1933 painting by Amrita Sher-Gil

Sleep, also called Indu's Nude or Nude of Indira, is an oil on canvas painting by Amrita Sher-Gil, completed in 1933. It depicts a view from above of Sher-Gil's younger sister Indira, naked and lying on a white sheet at a diagonal, and with one raised arm. Just beneath her is a shawl depicting a dragon, whose body appears to flow in parallel with the flow of her hair and body curves.

Sher-Gil started the painting in 1932 in Paris while also painting a view from the top of Notre-Dame de Paris. Later, it was nearly sold to Nawab Salar Jung and was subsequently displayed at her solo exhibition at Faletti's Hotel in Lahore, British India, in 1937. In 1940, the painting was one of six of her works displayed at the Indian Academy of Fine Arts' Amritsar Exhibition. In 2007, it was shown at the Tate Gallery in London.

Although Sher-Gil and National Congressman Diwan Chaman Lall tried to sell the painting, it remained unsold, and is housed in the National Gallery of Modern Art, New Delhi.

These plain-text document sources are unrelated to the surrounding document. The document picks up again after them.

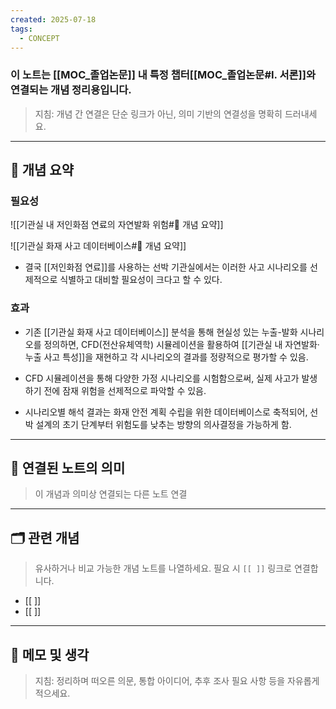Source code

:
 ```yaml
---
created: 2025-07-18
tags:
  - CONCEPT
---
```

### 이 노트는 [[MOC_졸업논문]] 내 특정 챕터[[MOC_졸업논문#I. 서론]]와 연결되는 개념 정리용입니다.  
> 지침: 개념 간 연결은 단순 링크가 아닌, 의미 기반의 연결성을 명확히 드러내세요.  
---

## 🧩 개념 요약  

### 필요성
![[기관실 내 저인화점 연료의 자연발화 위험#🧩 개념 요약]]

![[기관실 화재 사고 데이터베이스#🧩 개념 요약]]

- 결국 [[저인화점 연료]]를 사용하는 선박 기관실에서는 이러한 사고 시나리오를 선제적으로 식별하고 대비할 필요성이 크다고 할 수 있다.

### 효과
- 기존 [[기관실 화재 사고 데이터베이스]] 분석을 통해 현실성 있는 누출-발화 시나리오를 정의하면, CFD(전산유체역학) 시뮬레이션을 활용하여 [[기관실 내 자연발화·누출 사고 특성]]을 재현하고 각 시나리오의 결과를 정량적으로 평가할 수 있음.

- CFD 시뮬레이션을 통해 다양한 가정 시나리오를 시험함으로써, 실제 사고가 발생하기 전에 잠재 위험을 선제적으로 파악할 수 있음.
- 시나리오별 해석 결과는 화재 안전 계획 수립을 위한 데이터베이스로 축적되어, 선박 설계의 초기 단계부터 위험도를 낮추는 방향의 의사결정을 가능하게 함.

---

## 🔗 연결된 노트의 의미  
> 이 개념과 의미상 연결되는 다른 노트 연결

---

## 🗂 관련 개념  
> 유사하거나 비교 가능한 개념 노트를 나열하세요. 필요 시 `[[ ]]` 링크로 연결합니다.

- [[ ]]
- [[ ]]

---

## 💬 메모 및 생각  
> 지침: 정리하며 떠오른 의문, 통합 아이디어, 추후 조사 필요 사항 등을 자유롭게 적으세요.

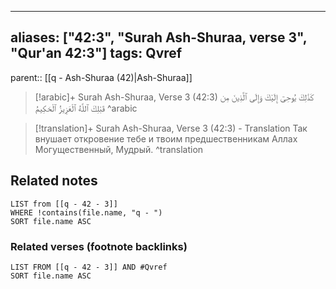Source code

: 
---
aliases: ["42:3", "Surah Ash-Shuraa, verse 3", "Qur'an 42:3"]
tags: Qvref
---

parent:: [[q - Ash-Shuraa (42)|Ash-Shuraa]]

> [!arabic]+ Surah Ash-Shuraa, Verse 3 (42:3)
> <span class="quran-arabic">كَذَٰلِكَ يُوحِىٓ إِلَيْكَ وَإِلَى ٱلَّذِينَ مِن قَبْلِكَ ٱللَّهُ ٱلْعَزِيزُ ٱلْحَكِيمُ</span>
^arabic

> [!translation]+ Surah Ash-Shuraa, Verse 3 (42:3) - Translation
> Так внушает откровение тебе и твоим предшественникам Аллах Могущественный, Мудрый.
^translation



## Related notes
```dataview
LIST from [[q - 42 - 3]]
WHERE !contains(file.name, "q - ")
SORT file.name ASC
```

### Related verses (footnote backlinks)
```dataview
LIST FROM [[q - 42 - 3]] AND #Qvref
SORT file.name ASC
```


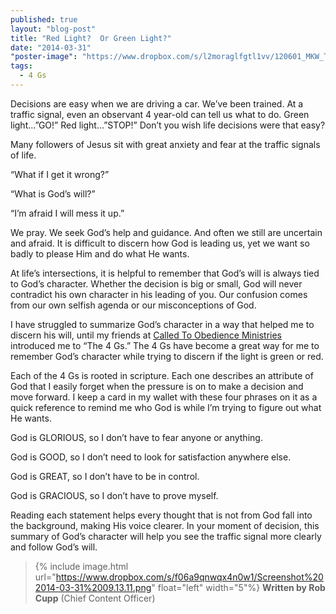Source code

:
 ```yaml
---
published: true
layout: "blog-post"
title: "Red Light?  Or Green Light?"
date: "2014-03-31"
"poster-image": "https://www.dropbox.com/s/l2moraglfgtl1vv/120601_MKW_THE_EXPERIENCE_0498.jpg"
tags: 
  - 4 Gs
---
```


Decisions are easy when we are driving a car. We’ve been trained. At a traffic signal, even an observant 4 year-old can tell us what to do.  Green light…”GO!” Red light…”STOP!” Don’t you wish life decisions were that easy?

Many followers of Jesus sit with great anxiety and fear at the traffic signals of life. 

“What if I get it wrong?”

“What is God’s will?”

“I’m afraid I will mess it up.”

We pray. We seek God’s help and guidance. And often we still are uncertain and afraid. It is difficult to discern how God is leading us, yet we want so badly to please Him and do what He wants.

At life’s intersections, it is helpful to remember that God’s will is always tied to God’s character. Whether the decision is big or small, God will never contradict his own character in his leading of you. Our confusion comes from our own selfish agenda or our misconceptions of God.

I have struggled to summarize God’s character in a way that helped me to discern his will, until my friends at <a href="http://www.ctoministries.org" target="_blank">Called To Obedience Ministries</a> introduced me to “The 4 Gs.”  The 4 Gs have become a great way for me to remember God’s character while trying to discern if the light is green or red.

Each of the 4 Gs is rooted in scripture. Each one describes an attribute of God that I easily forget when the pressure is on to make a decision and move forward. I keep a card in my wallet with these four phrases on it as a quick reference to remind me who God is while I’m trying to figure out what He wants.

God is GLORIOUS, so I don’t have to fear anyone or anything.

God is GOOD, so I don’t need to look for satisfaction anywhere else.

God is GREAT, so I don’t have to be in control.

God is GRACIOUS, so I don’t have to prove myself.

Reading each statement helps every thought that is not from God fall into the background, making His voice clearer. In your moment of decision, this summary of God’s character will help you see the traffic signal more clearly and follow God’s will.

>{% include image.html url="https://www.dropbox.com/s/f06a9qnwqx4n0w1/Screenshot%202014-03-31%2009.13.11.png" float="left" width="5"%} **Written by Rob Cupp**          (Chief Content Officer)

==Origin and composition==
Sleep is an oil on canvas painting by Amrita Sher-Gil, depicting her younger sister Indira. She started the painting in 1932 in Paris. In June 1932, she wrote to her mother that she was a workaholic painting a view from the top of Notre-Dame de Paris during the day and Sleep all night. She wrote:
These days I am painting a view from the top of the Notre Dame... From 6 O'clock in the evening until there is light I am painting a nude of Indu. You see, I work like a madman, no time even to think.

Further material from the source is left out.